I, ____________________________________________________________________,
(Your name and address)
consent to the use of assisted reproduction to conceive a child or children of mine after my death. I understand that, unless I revoke this consent and authorization in a written document signed by me in the presence of two witnesses who also sign the document, this consent and authorization will remain in effect for seven years from this day and that I cannot revoke or modify this consent and designation by any provision in my will.
Signed this day of ,
_____________________________________________
(Your signature)
Statement of witnesses:
I declare that the person who signed this document is personally known to me and appears to be of sound mind and acting willingly and free from duress. He or she signed this document in my presence.

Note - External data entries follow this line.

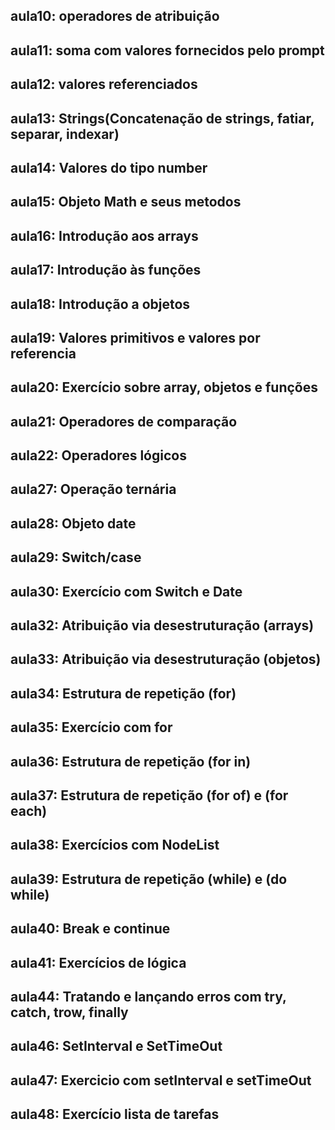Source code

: ## aula10: operadores de atribuição
## aula11: soma com valores fornecidos pelo prompt
## aula12: valores referenciados
## aula13: Strings(Concatenação de strings, fatiar, separar, indexar)
## aula14: Valores do tipo number
## aula15: Objeto Math e seus metodos
## aula16: Introdução aos arrays
## aula17: Introdução às funções
## aula18: Introdução a objetos
## aula19: Valores primitivos e valores por referencia
## aula20: Exercício sobre array, objetos e funções
## aula21: Operadores de comparação
## aula22: Operadores lógicos
## aula27: Operação ternária
## aula28: Objeto date
## aula29: Switch/case
## aula30: Exercício com Switch e Date
## aula32: Atribuição via desestruturação (arrays)
## aula33: Atribuição via desestruturação (objetos)
## aula34: Estrutura de repetição (for)
## aula35: Exercício com for
## aula36: Estrutura de repetição (for in)
## aula37: Estrutura de repetição (for of) e (for each)
## aula38: Exercícios com NodeList
## aula39: Estrutura de repetição (while) e (do while)
## aula40: Break e continue
## aula41: Exercícios de lógica 
## aula44: Tratando e lançando erros com try, catch, trow, finally
## aula46: SetInterval e SetTimeOut
## aula47: Exercicio com setInterval e setTimeOut
## aula48: Exercício lista de tarefas
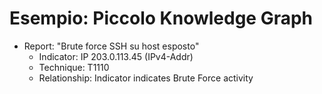 # Esempio: Piccolo Knowledge Graph
- Report: "Brute force SSH su host esposto"
  - Indicator: IP 203.0.113.45 (IPv4-Addr)
  - Technique: T1110
  - Relationship: Indicator indicates Brute Force activity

I am not the person authorized in this document to control the use of the genetic material of the person who signed this document.
Witness:
Address:
Date:
Witness:
Address:
Date:
I, ____________________________________________________________________,
(Your name and address)
consent to the use of my (sperm or ova) (referred to below as my "genetic material") to conceive a child or children of mine after my death, and I authorize
________________________________________________________________________
(Name and address of person)
to decide whether and how my genetic material is to be used to conceive a child or children of mine after my death.
In the event that the person authorized above dies before me or is unable to exercise the authority granted I designate
________________________________________________________________________
(Name and address of person)
to decide whether and how my genetic material is to be used to conceive a child or children of mine after my death.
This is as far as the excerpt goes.